§ **The problem**:
Restate word for word the lines of the entries below, starting with the line that holds "Simple web tool" and ending with the line that holds "- [materialize.css](https://github.com/Dogfalo/materialize)", and no others.

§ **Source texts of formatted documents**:
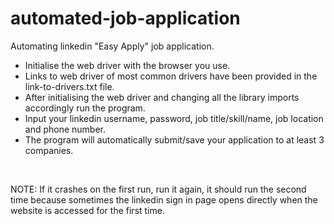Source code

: # automated-job-application
Automating linkedin "Easy Apply" job application.
<br>
* Initialise the web driver with the browser you use.
* Links to web driver of most common drivers have been provided in the link-to-drivers.txt file.
* After initialising the web driver and changing all the library imports accordingly run the program.
* Input your linkedin username, password, job title/skill/name, job location and phone number.
* The program will automatically submit/save your application to at least 3 companies.
<br>

NOTE: If it crashes on the first run, run it again, it should run the second time because sometimes the linkedin sign in page opens directly when the website is accessed for the first time.
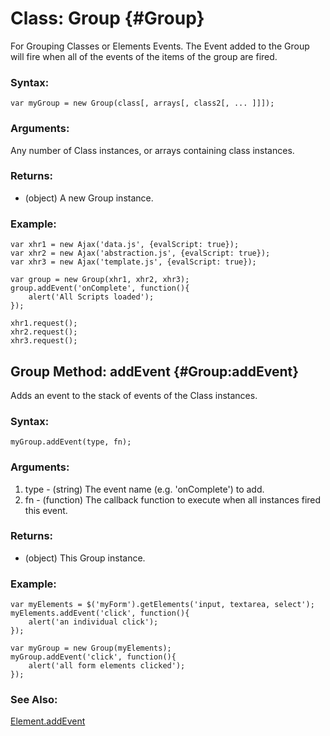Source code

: [Element.addEvent]: /Element/Element.Event


Class: Group {#Group}
=====================

For Grouping Classes or Elements Events. The Event added to the Group will fire when all of the events of the items of the group are fired.

### Syntax:

	var myGroup = new Group(class[, arrays[, class2[, ... ]]]);

### Arguments:

Any number of Class instances, or arrays containing class instances.

### Returns:

* (object) A new Group instance.

### Example:

	var xhr1 = new Ajax('data.js', {evalScript: true});
	var xhr2 = new Ajax('abstraction.js', {evalScript: true});
	var xhr3 = new Ajax('template.js', {evalScript: true});

	var group = new Group(xhr1, xhr2, xhr3);
	group.addEvent('onComplete', function(){
		alert('All Scripts loaded');
	});

	xhr1.request();
	xhr2.request();
	xhr3.request();

Group Method: addEvent {#Group:addEvent}
----------------------------------------

Adds an event to the stack of events of the Class instances.

###	Syntax:

	myGroup.addEvent(type, fn);

###	Arguments:

1. type - (string) The event name (e.g. 'onComplete') to add.
2. fn   - (function) The callback function to execute when all instances fired this event.

###	Returns:

* (object) This Group instance.

###	Example:

	var myElements = $('myForm').getElements('input, textarea, select');
	myElements.addEvent('click', function(){
		alert('an individual click');
	});

	var myGroup = new Group(myElements);
	myGroup.addEvent('click', function(){
		alert('all form elements clicked');
	});

###	See Also:

[Element.addEvent](#Element:addEvent)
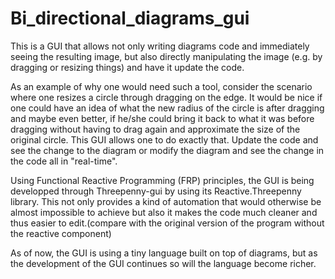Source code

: # Bi_directional_diagrams_gui



This is a GUI that allows not only writing diagrams code and immediately seeing the resulting image,
but also directly manipulating the image (e.g. by dragging or resizing things) and have it update the code.

As an example of why one would need such a tool, consider the scenario where one resizes a circle through
dragging on the edge. It would be nice if one could have an idea of what the new radius of the circle is after
dragging and maybe even better, if he/she could bring it back to what it was before dragging without having to drag again
and approximate the size of the original circle. This GUI allows one to do exactly that. Update the code and see the change to the diagram or modify the diagram and see the change in the code all in "real-time".


Using Functional Reactive Programming (FRP) principles, the GUI is being developped through
Threepenny-gui by using its Reactive.Threepenny library. This not only provides a kind of automation that would
otherwise be almost impossible to achieve but also it makes the code much cleaner and thus easier to edit.(compare with the
original version of the program without the reactive component)

As of now, the GUI is using a tiny language built on top of diagrams, but as the development of the GUI continues
so will the language become richer.
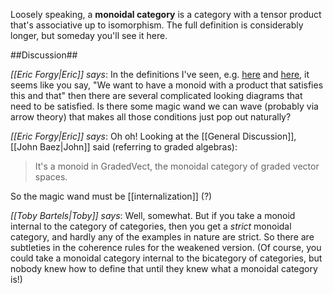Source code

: Loosely speaking, a **monoidal category** is a category with a tensor product that's associative up to isomorphism.  The full definition is considerably longer, but someday you'll see it here.

##Discussion##

_[[Eric Forgy|Eric]] says_: In the definitions I've seen, e.g. [here](http://unapologetic.wordpress.com/2007/06/28/monoidal-categories/) and [here](http://en.wikipedia.org/wiki/Monoidal_category), it seems like you say, "We want to have a monoid with a product that satisfies this and that" then there are several complicated looking diagrams that need to be satisfied. Is there some magic wand we can wave (probably via arrow theory) that makes all those conditions just pop out naturally?

_[[Eric Forgy|Eric]] says_: Oh oh! Looking at the [[General Discussion]], [[John Baez|John]] said (referring to graded algebras):

<blockquote>

It's a monoid in GradedVect, the monoidal category of graded vector spaces.

</blockquote>

So the magic wand must be [[internalization]] (?)

_[[Toby Bartels|Toby]] says_: Well, somewhat. But if you take a monoid internal to the category of categories, then you get a *strict* monoidal category, and hardly any of the examples in nature are strict. So there are subtleties in the coherence rules for the weakened version. (Of course, you could take a monoidal category internal to the bicategory of categories, but nobody knew how to define that until they knew what a monoidal category is!)
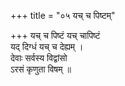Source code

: +++
title = "०५ यच् च पिष्टम्"

+++
यच् च पिष्टं यच् चापिष्टं  
यद् दिग्धं यच् च देह्यम् ।  
देवाः सर्वस्य विद्वांसो  
ऽरसं कृणुता विषम् ॥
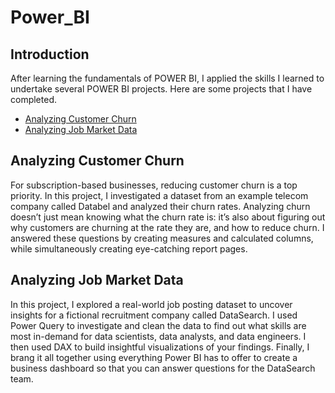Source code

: # Power_BI
## Introduction
After learning the fundamentals of POWER BI, I applied the skills I learned to undertake several POWER BI projects. Here are some projects that I have completed.
- [Analyzing Customer Churn](https://github.com/kbmrdw/Power_BI/tree/main/Analyzing%20Customer%20Churn)
- [Analyzing Job Market Data](https://github.com/kbmrdw/Power_BI/tree/main/Analyzing%20Job%20Market%20Data)

## Analyzing Customer Churn
For subscription-based businesses, reducing customer churn is a top priority. In this project, I investigated a dataset from an example telecom company called Databel and analyzed their churn rates. Analyzing churn doesn’t just mean knowing what the churn rate is: it’s also about figuring out why customers are churning at the rate they are, and how to reduce churn. I answered these questions by creating measures and calculated columns, while simultaneously creating eye-catching report pages.

## Analyzing Job Market Data
In this project, I explored a real-world job posting dataset to uncover insights for a fictional recruitment company called DataSearch. I used Power Query to investigate and clean the data to find out what skills are most in-demand for data scientists, data analysts, and data engineers. I then used DAX to build insightful visualizations of your findings. Finally, I brang it all together using everything Power BI has to offer to create a business dashboard so that you can answer questions for the DataSearch team.
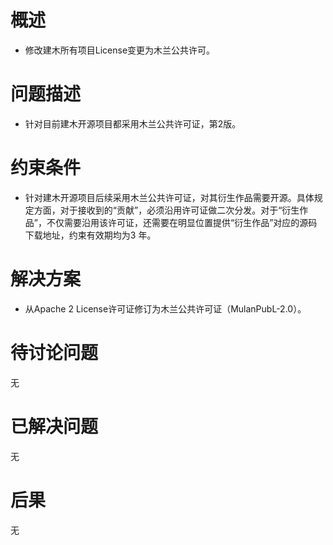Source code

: # 概述

* 修改建木所有项目License变更为木兰公共许可。

# 问题描述

* 针对目前建木开源项目都采用木兰公共许可证，第2版。


# 约束条件

* 针对建木开源项目后续采用木兰公共许可证，对其衍生作品需要开源。具体规定方面，对于接收到的“贡献”，必须沿用许可证做二次分发。对于“衍生作品”，不仅需要沿用该许可证，还需要在明显位置提供“衍生作品”对应的源码下载地址，约束有效期均为3 年。

# 解决方案

- 从Apache 2 License许可证修订为木兰公共许可证（MulanPubL-2.0）。


# 待讨论问题

无

# 已解决问题

无

# 后果

无
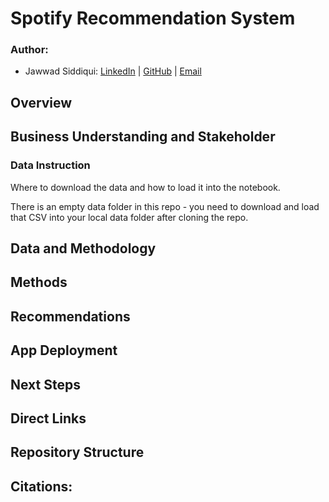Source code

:# Spotify Recommendation System

### Author:
- Jawwad Siddiqui:
[LinkedIn](https://www.linkedin.com/in/jsiddiqui85/) |
[GitHub](https://github.com/jsiddiqui85) |
[Email](jsiddiqui85@gmail.com)

## Overview 

## Business Understanding and Stakeholder

### Data Instruction

Where to download the data and how to load it into the notebook.

There is an empty data folder in this repo - you need to download and load that CSV into your local data folder after cloning the repo.

## Data and Methodology 

## Methods

## Recommendations

## App Deployment

## Next Steps

## Direct Links

## Repository Structure

## Citations:

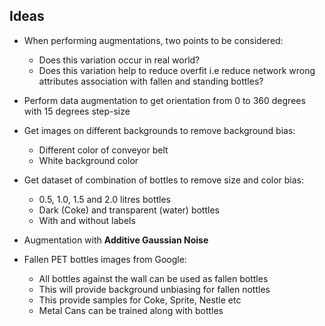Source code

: ## Ideas

- When performing augmentations, two points to be considered:
	- Does this variation occur in real world?
	- Does this variation help to reduce overfit i.e reduce network wrong attributes association with fallen and standing bottles?

- Perform data augmentation to get orientation from 0 to 360 degrees with 15 degrees step-size

- Get images on different backgrounds to remove background bias:
	- Different color of conveyor belt
	- White background color

- Get dataset of combination of bottles to remove size and color bias:
	- 0.5, 1.0, 1.5 and 2.0 litres bottles
	- Dark (Coke) and transparent (water) bottles
	- With and without labels

- Augmentation with **Additive Gaussian Noise**

- Fallen PET bottles images from Google:
	- All bottles against the wall can be used as fallen bottles
	- This will provide background unbiasing for fallen nottles
	- This provide samples for Coke, Sprite, Nestle etc
	- Metal Cans can be trained along with bottles 	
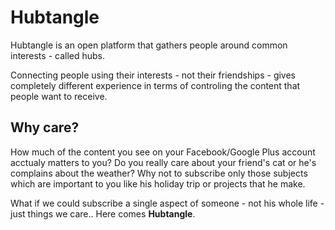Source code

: Hubtangle
=========

Hubtangle is an open platform that gathers people around common interests - called hubs.

Connecting people using their interests - not their friendships - gives completely different experience in terms of controling the content that people want to receive.


Why care?
---------
How much of the content you see on your Facebook/Google Plus account acctualy matters to you? Do you really care about your friend's cat or he's complains about the weather? Why not to subscribe only those subjects which are important to you like his holiday trip or projects that he make.

What if we could subscribe a single aspect of someone - not his whole life - just things we care.. Here comes **Hubtangle**.
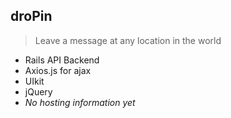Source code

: ## droPin

> Leave a message at any location in the world

* Rails API Backend
* Axios.js for ajax
* UIkit
* jQuery
* _No hosting information yet_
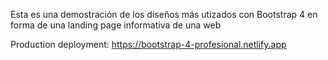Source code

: Esta es una demostración de los diseños más utizados con Bootstrap 4 en forma de una 
landing page informativa de una web

Production deployment: https://bootstrap-4-profesional.netlify.app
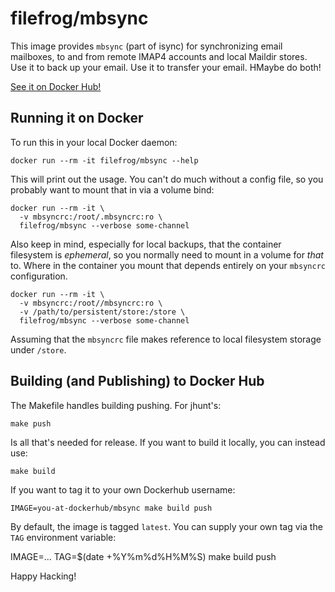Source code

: filefrog/mbsync
===============

This image provides `mbsync` (part of isync) for synchronizing
email mailboxes, to and from remote IMAP4 accounts and local
Maildir stores.  Use it to back up your email.  Use it to transfer
your email.  HMaybe do both!

[See it on Docker Hub!][1]


Running it on Docker
--------------------

To run this in your local Docker daemon:

    docker run --rm -it filefrog/mbsync --help

This will print out the usage.  You can't do much without a config
file, so you probably want to mount that in via a volume bind:

    docker run --rm -it \
      -v mbsyncrc:/root/.mbsyncrc:ro \
      filefrog/mbsync --verbose some-channel

Also keep in mind, especially for local backups, that the
container filesystem is _ephemeral_, so you normally need to mount
in a volume for _that_ to.  Where in the container you mount that
depends entirely on your `mbsyncrc` configuration.

    docker run --rm -it \
      -v mbsyncrc:/root//mbsyncrc:ro \
      -v /path/to/persistent/store:/store \
      filefrog/mbsync --verbose some-channel

Assuming that the `mbsyncrc` file makes reference to local
filesystem storage under `/store`.


Building (and Publishing) to Docker Hub
---------------------------------------

The Makefile handles building pushing.  For jhunt's:

    make push

Is all that's needed for release.  If you want to build it
locally, you can instead use:

    make build

If you want to tag it to your own Dockerhub username:

    IMAGE=you-at-dockerhub/mbsync make build push

By default, the image is tagged `latest`.  You can supply your own
tag via the `TAG` environment variable:

   IMAGE=... TAG=$(date +%Y%m%d%H%M%S) make build push

Happy Hacking!


[1]: https://hub.docker.com/r/filefrog/mbsync
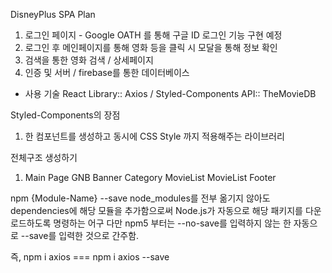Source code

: DisneyPlus SPA Plan

1. 로그인 페이지 - Google OATH 를 통해 구글 ID 로그인 기능 구현 예정
2. 로그인 후 메인페이지를 통해 영화 등을 클릭 시 모달을 통해 정보 확인
3. 검색을 통한 영화 검색 / 상세페이지
4. 인증 및 서버 / firebase를 통한 데이터베이스

- 사용 기술
  React
  Library:: Axios / Styled-Components
  API:: TheMovieDB

Styled-Components의 장점

1. 한 컴포넌트를 생성하고 동시에 CSS Style 까지 적용해주는 라이브러리

전체구조 생성하기

1. Main Page
   GNB
   Banner
   Category
   MovieList
   MovieList
   Footer

npm {Module-Name} --save
node_modules를 전부 옮기지 않아도 dependencies에 해당 모듈을 추가함으로써
Node.js가 자동으로 해당 패키지를 다운로드하도록 명령하는 어구
다만 npm5 부터는 --no-save를 입력하지 않는 한 자동으로 --save를 입력한 것으로 간주함.

즉, npm i axios === npm i axios --save
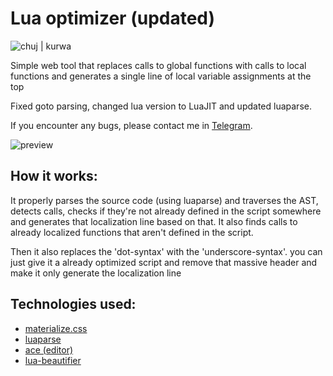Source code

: # Lua optimizer (updated)
![chuj | kurwa](https://files.catbox.moe/p48el8.svg) 

Simple web tool that replaces calls to global functions with calls to local functions and generates a single line of local variable assignments at the top

Fixed goto parsing, changed lua version to LuaJIT and updated luaparse.

If you encounter any bugs, please contact me in [Telegram](https://t.me/rin1488).

![preview](https://i.imgur.com/6JcuiRc.png)

## How it works:
It properly parses the source code (using luaparse) and traverses the AST, detects calls, checks if they're not already defined in the script somewhere and generates that localization line based on that.
It also finds calls to already localized functions that aren't defined in the script.

Then it also replaces the 'dot-syntax' with the 'underscore-syntax'. you can just give it a already optimized script and remove that massive header and make it only generate the localization line

## Technologies used:
- [materialize.css](https://github.com/Dogfalo/materialize)
- [luaparse](https://github.com/oxyc/luaparse)
- [ace (editor)](https://github.com/ajaxorg/ace)
- [lua-beautifier](https://github.com/dptole/lua-beautifier)
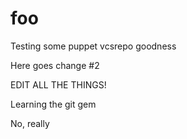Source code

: foo
===

Testing some puppet vcsrepo goodness

Here goes change #2

EDIT ALL THE THINGS!

Learning the git gem

No, really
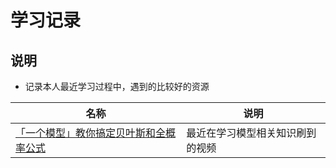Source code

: # 学习记录

## 说明

- 记录本人最近学习过程中，遇到的比较好的资源

| 名称                                                                                  | 说明                             |
| ------------------------------------------------------------------------------------- | -------------------------------- |
| [「一个模型」教你搞定贝叶斯和全概率公式](https://www.bilibili.com/video/BV1a4411B7B4) | 最近在学习模型相关知识刷到的视频 |

<style>

._project_personal table tr th:nth-child(1), ._project_personal table tr td:nth-child(1) {
    width: 310px;
}

._project_personal table tr th:nth-child(3), ._project_personal table tr td:nth-child(3) {
    width: 350px;
}

._project_personal img {
    height: 30px;
    width: 30px;
}

._project_personal table tr td:nth-child(2), ._project_personal table tr td:nth-child(3) {
    padding: 5px !important;
}

</style>
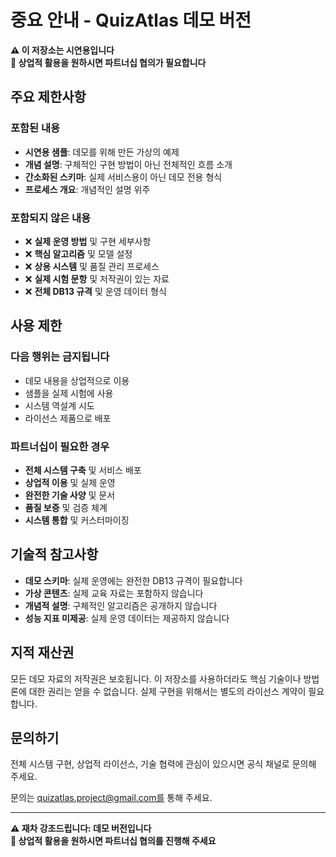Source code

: # 중요 안내 - QuizAtlas 데모 버전

**⚠️ 이 저장소는 시연용입니다**  
**📍 상업적 활용을 원하시면 파트너십 협의가 필요합니다**

## 주요 제한사항

### 포함된 내용
- **시연용 샘플**: 데모를 위해 만든 가상의 예제
- **개념 설명**: 구체적인 구현 방법이 아닌 전체적인 흐름 소개
- **간소화된 스키마**: 실제 서비스용이 아닌 데모 전용 형식
- **프로세스 개요**: 개념적인 설명 위주

### 포함되지 않은 내용
- ❌ **실제 운영 방법** 및 구현 세부사항
- ❌ **핵심 알고리즘** 및 모델 설정
- ❌ **상용 시스템** 및 품질 관리 프로세스
- ❌ **실제 시험 문항** 및 저작권이 있는 자료
- ❌ **전체 DB13 규격** 및 운영 데이터 형식

## 사용 제한

### 다음 행위는 금지됩니다
- 데모 내용을 상업적으로 이용
- 샘플을 실제 시험에 사용
- 시스템 역설계 시도
- 라이선스 제품으로 배포

### 파트너십이 필요한 경우
- **전체 시스템 구축** 및 서비스 배포
- **상업적 이용** 및 실제 운영
- **완전한 기술 사양** 및 문서
- **품질 보증** 및 검증 체계
- **시스템 통합** 및 커스터마이징

## 기술적 참고사항

- **데모 스키마**: 실제 운영에는 완전한 DB13 규격이 필요합니다
- **가상 콘텐츠**: 실제 교육 자료는 포함하지 않습니다
- **개념적 설명**: 구체적인 알고리즘은 공개하지 않습니다
- **성능 지표 미제공**: 실제 운영 데이터는 제공하지 않습니다

## 지적 재산권

모든 데모 자료의 저작권은 보호됩니다. 이 저장소를 사용하더라도 핵심 기술이나 방법론에 대한 권리는 얻을 수 없습니다. 실제 구현을 위해서는 별도의 라이선스 계약이 필요합니다.

## 문의하기

전체 시스템 구현, 상업적 라이선스, 기술 협력에 관심이 있으시면 공식 채널로 문의해 주세요.

문의는 quizatlas.project@gmail.com를 통해 주세요.

---

**⚠️ 재차 강조드립니다: 데모 버전입니다**  
**📍 상업적 활용을 원하시면 파트너십 협의를 진행해 주세요**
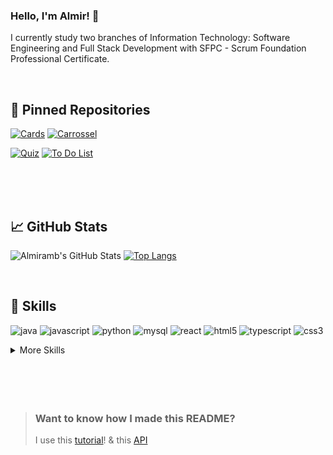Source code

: ### Hello, I'm Almir! 👋
I currently study two branches of Information Technology: Software Engineering and Full Stack Development with SFPC - Scrum Foundation Professional Certificate.


<br>

## 📌 Pinned Repositories


[![Cards ](https://github-readme-stats.vercel.app/api/pin/?username=Almir-git-unifc&repo=simpleCardsPage-react_js&theme=cobalt&title_color=ffffff&text_color=c9cacc&icon_color=4AB197&bg_color=#4682B4)](https://github.com/Almir-git-unifc/simpleCardsPage-react_js)
[![Carrossel](https://github-readme-stats.vercel.app/api/pin/?username=Almir-git-unifc&repo=simpleCarrocelPage-react_js&theme=cobalt&title_color=ffffff&text_color=c9cacc&icon_color=4AB197&bg_color=#1A2B34)](https://github.com/Almir-git-unifc/simpleCarrocelPage-react_js)

[![Quiz](https://github-readme-stats.vercel.app/api/pin/?username=Almir-git-unifc&repo=simplequizz-react_js&theme=cobalt&title_color=ffffff&text_color=c9cacc&icon_color=4AB197&bg_color=#4682B4)](https://github.com/Almir-git-unifc/simplequizz-react_js)
[![To Do List](https://github-readme-stats.vercel.app/api/pin/?username=Almir-git-unifc&repo=simpleToDoList-react_js&theme=cobalt&title_color=ffffff&text_color=c9cacc&icon_color=4AB197&bg_color=#1A2B34)](https://github.com/Almir-git-unifc/simpleToDoList-react_js)

<br>




<br>
<br>

## &#x1f4c8; GitHub Stats


![Almiramb's GitHub Stats](https://github-readme-stats.vercel.app/api?username=Almir-git-unifc&show_icons=true&theme=cobalt&title_color=fff&include_all_commits&line_height=27)
[![Top Langs](https://github-readme-stats.vercel.app/api/top-langs/?username=Almir-git-unifc&langs_count=3&theme=cobalt&title_color=fff)](https://github.com/Almir-git-unifc/github-readme-stats)


<br>


## 💼 Skills

![java](https://img.shields.io/badge/Java-ED8B00?style=for-the-badge&logo=java&logoColor=white)
![javascript](https://img.shields.io/badge/JavaScript-323330?style=for-the-badge&logo=javascript&logoColor=F7DF1E)
![python](https://img.shields.io/badge/Python-3776AB?style=for-the-badge&logo=python&logoColor=white)
![mysql](https://img.shields.io/badge/MySQL-CC6699?style=for-the-badge&logo=mysql&logoColor=white)
![react](https://img.shields.io/badge/React-FA7343?style=for-the-badge&logo=react&logoColor=61DAFB)
![html5](https://img.shields.io/badge/HTML-239120?style=for-the-badge&logo=html5&logoColor=white)
![typescript](https://img.shields.io/badge/TypeScript-007ACC?style=for-the-badge&logo=typescript&logoColor=white)
![css3](https://img.shields.io/badge/CSS-239120?&style=for-the-badge&logo=css3&logoColor=white)



<details>
<summary>More Skills</summary>
<br>

![visualStudio](https://img.shields.io/badge/Visual_Studio_Code-0078D4?style=for-the-badge&logo=visual%20studio%20code&logoColor=white)
![eclipse](https://img.shields.io/badge/Eclipse-2C2255?style=for-the-badge&logo=eclipse&logoColor=white)
![netbeans](https://img.shields.io/badge/apache%20netbeans-1B6AC6?style=for-the-badge&logo=apache%20netbeans%20IDE&logoColor=white)
![bootstrap](https://img.shields.io/badge/Bootstrap-563D7C?style=for-the-badge&logo=bootstrap&logoColor=white)
![ionic](https://img.shields.io/badge/Ionic-3880FF?style=for-the-badge&logo=ionic&logoColor=white)
![mariadb](https://img.shields.io/badge/MariaDB-003545?style=for-the-badge&logo=mariadb&logoColor=white)





<br>

![](https://img.shields.io/badge/Tools-Jenkins-informational?style=flat&logo=jenkins&logoColor=white&color=4AB197)
![](https://img.shields.io/badge/Tools-SonarQube-informational?style=flat&logo=SonarQube&logoColor=white&color=4AB197)
![](https://img.shields.io/badge/Tools-Postman-informational?style=flat&logo=Postman&logoColor=white&color=4AB197)
![](https://img.shields.io/badge/Tools-GitHub-informational?style=flat&logo=GitHub&logoColor=white&color=4AB197)
![](https://img.shields.io/badge/Tools-Trello-informational?style=flat&logo=Trello&logoColor=87CEFA&color=4AB197)
![](https://img.shields.io/badge/Tools-sublime_text-informational?style=flat&logo=sublime_text&logoColor=87CEFA&color=4AB197)
![](https://img.shields.io/badge/Tools-Genymotion-informational?style=flat&logo=Genymotion&logoColor=87CEFA&color=4AB197)
[![CertiProf - Scrum](https://img.shields.io/static/v1?label=CertiProf&message=Scrum&color=4AB197)](https://certiprof.com/pages/scrum-foundations-professional-certificate-sfpc-ptbr)


</details>


<br>
<br>



<br>
<br>

> ### Want to know how I made this README?
>
> I use this [tutorial](https://braydoncoyer.dev/blog/creating-a-killer-github-profile-readme-part-1/)! & this [API](https://github.com/anuraghazra/github-readme-stats)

§ **Written answer**:
Simple web tool that replaces calls to global functions with calls to local functions and generates a single line of local variable assignments at the top

Fixed goto parsing, changed lua version to LuaJIT and updated luaparse.

If you encounter any bugs, please contact me in [Telegram](https://t.me/rin1488).

![preview](https://i.imgur.com/6JcuiRc.png)

## How it works:
It properly parses the source code (using luaparse) and traverses the AST, detects calls, checks if they're not already defined in the script somewhere and generates that localization line based on that.
It also finds calls to already localized functions that aren't defined in the script.

Then it also replaces the 'dot-syntax' with the 'underscore-syntax'. you can just give it a already optimized script and remove that massive header and make it only generate the localization line

## Technologies used:
- [materialize.css](https://github.com/Dogfalo/materialize)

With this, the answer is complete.